Exercise prompt:
Transcribe the entries below word for word, beginning at the line with "### 웹 어플리케이션 서버 (WAS)" and stopping after the line with "- Added import for LogSanitizer"; drop all pictures.

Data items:
-- -- --

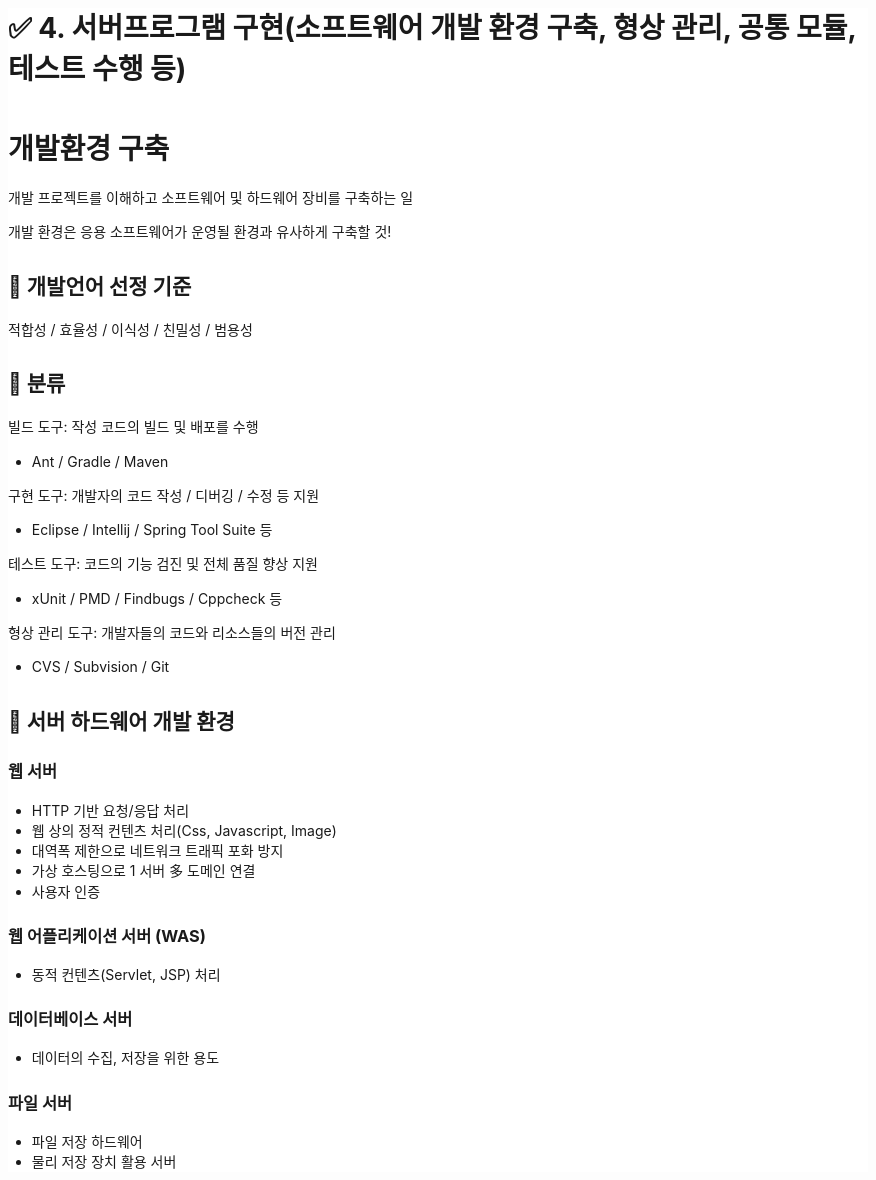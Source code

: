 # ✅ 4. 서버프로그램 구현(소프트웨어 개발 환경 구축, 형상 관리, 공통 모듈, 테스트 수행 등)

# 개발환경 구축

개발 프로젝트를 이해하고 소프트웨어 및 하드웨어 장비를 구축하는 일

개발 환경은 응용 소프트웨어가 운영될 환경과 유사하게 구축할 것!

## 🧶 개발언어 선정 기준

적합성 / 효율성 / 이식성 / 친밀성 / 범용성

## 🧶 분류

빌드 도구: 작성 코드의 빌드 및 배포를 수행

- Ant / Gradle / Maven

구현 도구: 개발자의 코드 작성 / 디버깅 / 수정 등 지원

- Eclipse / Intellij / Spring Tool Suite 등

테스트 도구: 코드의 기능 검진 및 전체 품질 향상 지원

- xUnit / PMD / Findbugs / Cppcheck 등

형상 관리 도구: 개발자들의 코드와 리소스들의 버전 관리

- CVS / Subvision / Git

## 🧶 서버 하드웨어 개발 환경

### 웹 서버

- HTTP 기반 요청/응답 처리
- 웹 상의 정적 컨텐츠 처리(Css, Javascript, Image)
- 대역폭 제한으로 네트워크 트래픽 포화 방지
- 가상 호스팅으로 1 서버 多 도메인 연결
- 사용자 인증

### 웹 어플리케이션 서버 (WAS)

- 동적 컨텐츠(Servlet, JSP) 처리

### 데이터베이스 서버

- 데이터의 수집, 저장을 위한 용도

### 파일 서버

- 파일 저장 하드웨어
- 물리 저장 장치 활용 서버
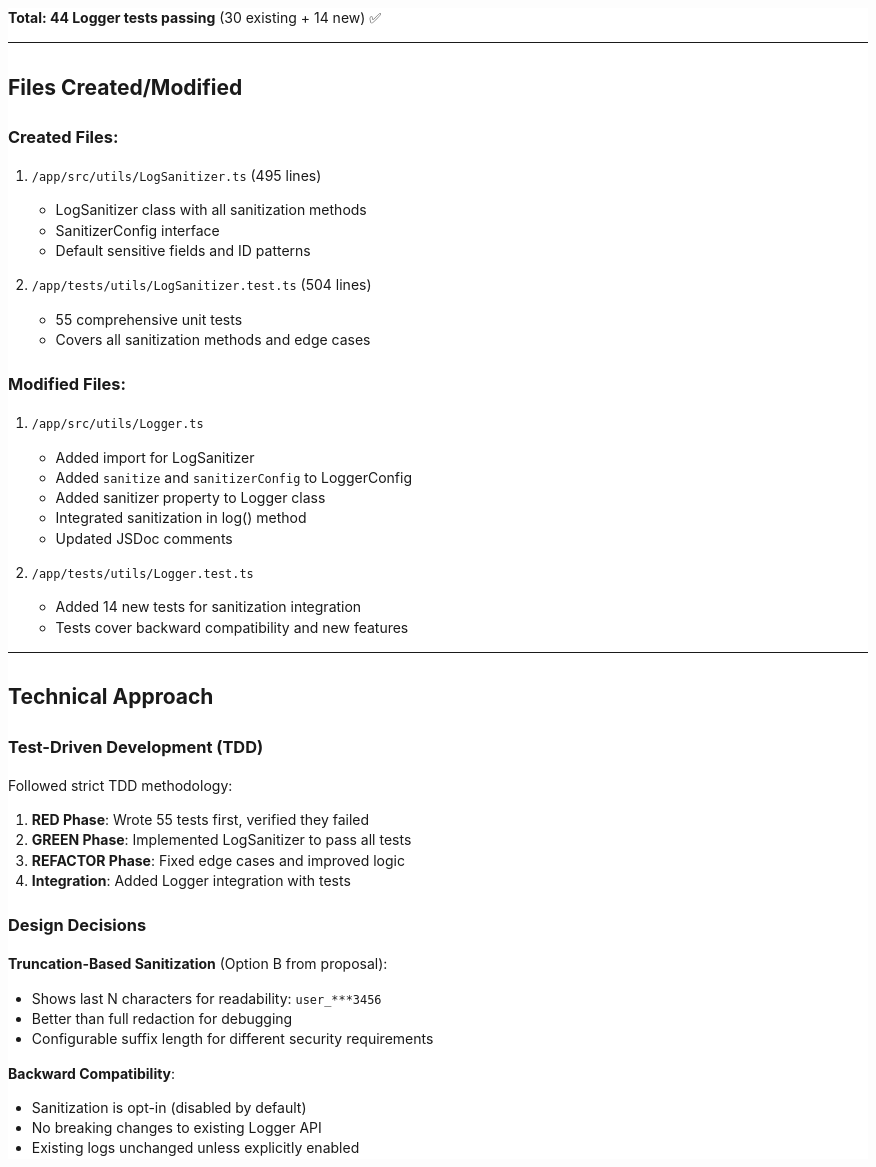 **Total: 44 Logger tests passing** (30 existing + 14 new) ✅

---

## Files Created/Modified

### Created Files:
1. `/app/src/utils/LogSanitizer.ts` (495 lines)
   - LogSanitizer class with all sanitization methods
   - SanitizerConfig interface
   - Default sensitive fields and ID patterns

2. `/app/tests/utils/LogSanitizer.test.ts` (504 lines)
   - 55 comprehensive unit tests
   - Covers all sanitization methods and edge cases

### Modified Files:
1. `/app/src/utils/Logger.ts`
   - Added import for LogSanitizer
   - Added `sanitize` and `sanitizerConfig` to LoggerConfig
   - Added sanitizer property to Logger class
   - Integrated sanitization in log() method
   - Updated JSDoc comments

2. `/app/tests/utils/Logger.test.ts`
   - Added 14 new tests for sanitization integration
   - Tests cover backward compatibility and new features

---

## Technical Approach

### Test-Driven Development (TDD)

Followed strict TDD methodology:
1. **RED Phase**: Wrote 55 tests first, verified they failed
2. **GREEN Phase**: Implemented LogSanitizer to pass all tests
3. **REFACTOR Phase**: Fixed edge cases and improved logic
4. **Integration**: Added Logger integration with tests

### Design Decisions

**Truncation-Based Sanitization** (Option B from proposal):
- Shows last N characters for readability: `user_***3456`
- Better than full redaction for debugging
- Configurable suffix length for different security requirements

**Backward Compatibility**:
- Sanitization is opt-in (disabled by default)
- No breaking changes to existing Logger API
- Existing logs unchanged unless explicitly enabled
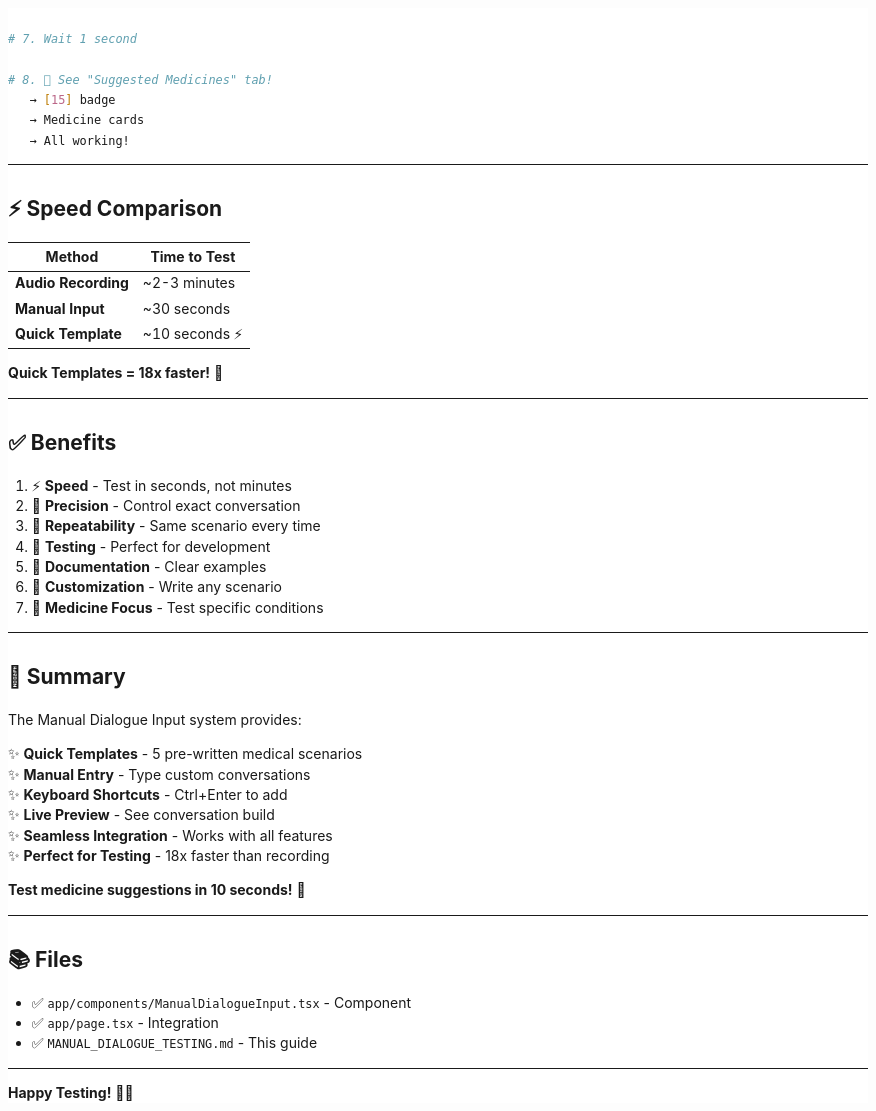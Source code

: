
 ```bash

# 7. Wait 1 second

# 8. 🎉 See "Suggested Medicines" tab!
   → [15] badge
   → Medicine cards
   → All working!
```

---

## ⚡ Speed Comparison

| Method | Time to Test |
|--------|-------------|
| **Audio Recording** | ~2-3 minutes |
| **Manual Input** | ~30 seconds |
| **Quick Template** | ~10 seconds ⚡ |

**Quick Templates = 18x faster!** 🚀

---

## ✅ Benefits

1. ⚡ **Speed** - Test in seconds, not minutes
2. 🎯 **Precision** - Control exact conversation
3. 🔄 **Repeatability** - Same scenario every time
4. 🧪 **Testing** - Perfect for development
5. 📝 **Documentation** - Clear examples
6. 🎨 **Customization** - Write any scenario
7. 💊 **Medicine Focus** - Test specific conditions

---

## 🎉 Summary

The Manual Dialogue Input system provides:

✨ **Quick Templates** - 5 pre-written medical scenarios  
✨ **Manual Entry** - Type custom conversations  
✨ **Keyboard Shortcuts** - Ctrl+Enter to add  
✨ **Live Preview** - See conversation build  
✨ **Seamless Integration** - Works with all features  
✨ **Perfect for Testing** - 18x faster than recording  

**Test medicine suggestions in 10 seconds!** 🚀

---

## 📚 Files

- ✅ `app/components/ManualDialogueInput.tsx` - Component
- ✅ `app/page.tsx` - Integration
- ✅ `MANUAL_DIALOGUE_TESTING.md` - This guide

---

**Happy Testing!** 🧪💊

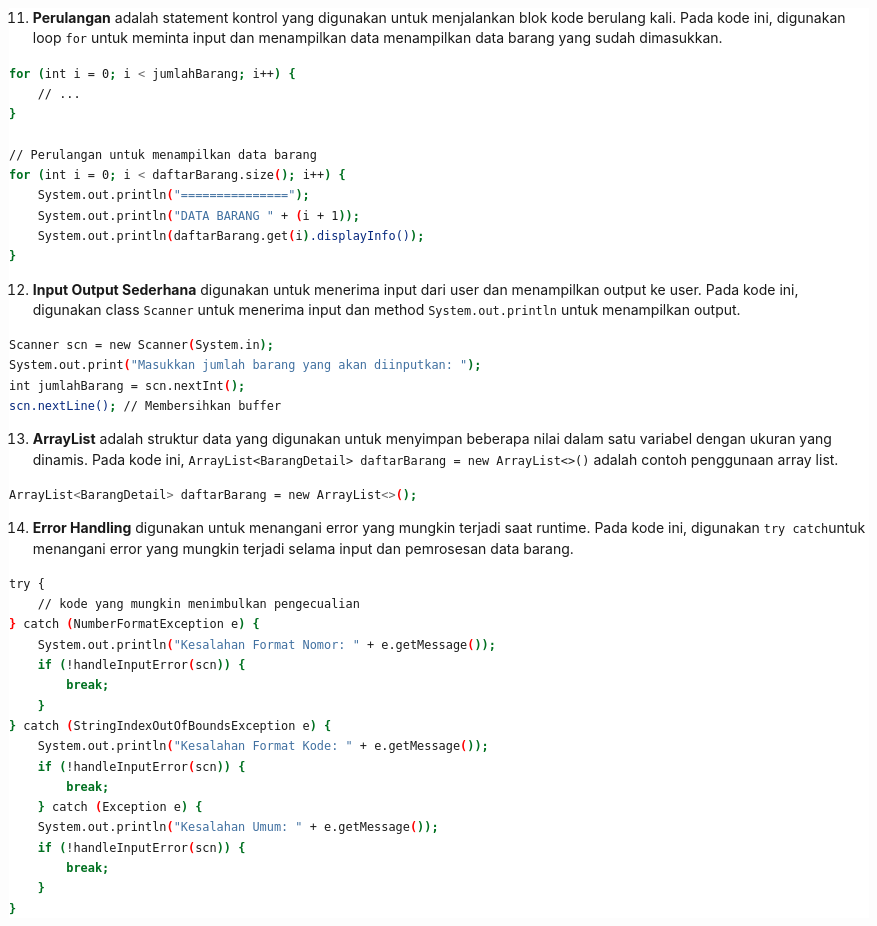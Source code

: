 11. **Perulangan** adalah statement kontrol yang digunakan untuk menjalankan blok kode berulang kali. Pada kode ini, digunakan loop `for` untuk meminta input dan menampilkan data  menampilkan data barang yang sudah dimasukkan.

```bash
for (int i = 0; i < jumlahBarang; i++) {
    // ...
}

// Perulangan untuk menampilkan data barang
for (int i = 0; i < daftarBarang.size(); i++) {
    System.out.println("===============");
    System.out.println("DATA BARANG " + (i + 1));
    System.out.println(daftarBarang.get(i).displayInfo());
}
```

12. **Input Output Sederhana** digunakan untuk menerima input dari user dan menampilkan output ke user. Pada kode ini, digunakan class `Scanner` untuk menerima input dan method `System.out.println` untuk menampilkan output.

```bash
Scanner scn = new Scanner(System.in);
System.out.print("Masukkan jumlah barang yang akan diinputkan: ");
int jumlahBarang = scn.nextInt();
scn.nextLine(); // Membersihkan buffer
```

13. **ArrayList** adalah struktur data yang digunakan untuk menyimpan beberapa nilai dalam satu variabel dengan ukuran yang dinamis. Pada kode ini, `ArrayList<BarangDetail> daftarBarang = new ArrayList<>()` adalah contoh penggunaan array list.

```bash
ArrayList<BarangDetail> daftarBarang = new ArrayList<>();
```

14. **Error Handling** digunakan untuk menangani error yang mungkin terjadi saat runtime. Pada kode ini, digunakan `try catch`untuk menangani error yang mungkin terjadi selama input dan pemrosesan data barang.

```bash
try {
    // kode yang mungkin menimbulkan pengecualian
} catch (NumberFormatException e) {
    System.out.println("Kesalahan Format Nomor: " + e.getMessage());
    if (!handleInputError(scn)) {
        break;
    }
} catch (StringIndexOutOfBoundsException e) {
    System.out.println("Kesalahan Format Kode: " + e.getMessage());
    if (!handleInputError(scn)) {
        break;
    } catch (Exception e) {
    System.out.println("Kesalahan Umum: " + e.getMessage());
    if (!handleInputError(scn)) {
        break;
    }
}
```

-- -- --

Output for this task:
### 웹 어플리케이션 서버 (WAS)

- 동적 컨텐츠(Servlet, JSP) 처리

### 데이터베이스 서버

- 데이터의 수집, 저장을 위한 용도

### 파일 서버

- 파일 저장 하드웨어
- 물리 저장 장치 활용 서버
 **Total: 44 Logger tests passing** (30 existing + 14 new) ✅

---

## Files Created/Modified

### Created Files:
1. `/app/src/utils/LogSanitizer.ts` (495 lines)
   - LogSanitizer class with all sanitization methods
   - SanitizerConfig interface
   - Default sensitive fields and ID patterns

2. `/app/tests/utils/LogSanitizer.test.ts` (504 lines)
   - 55 comprehensive unit tests
   - Covers all sanitization methods and edge cases

### Modified Files:
1. `/app/src/utils/Logger.ts`
   - Added import for LogSanitizer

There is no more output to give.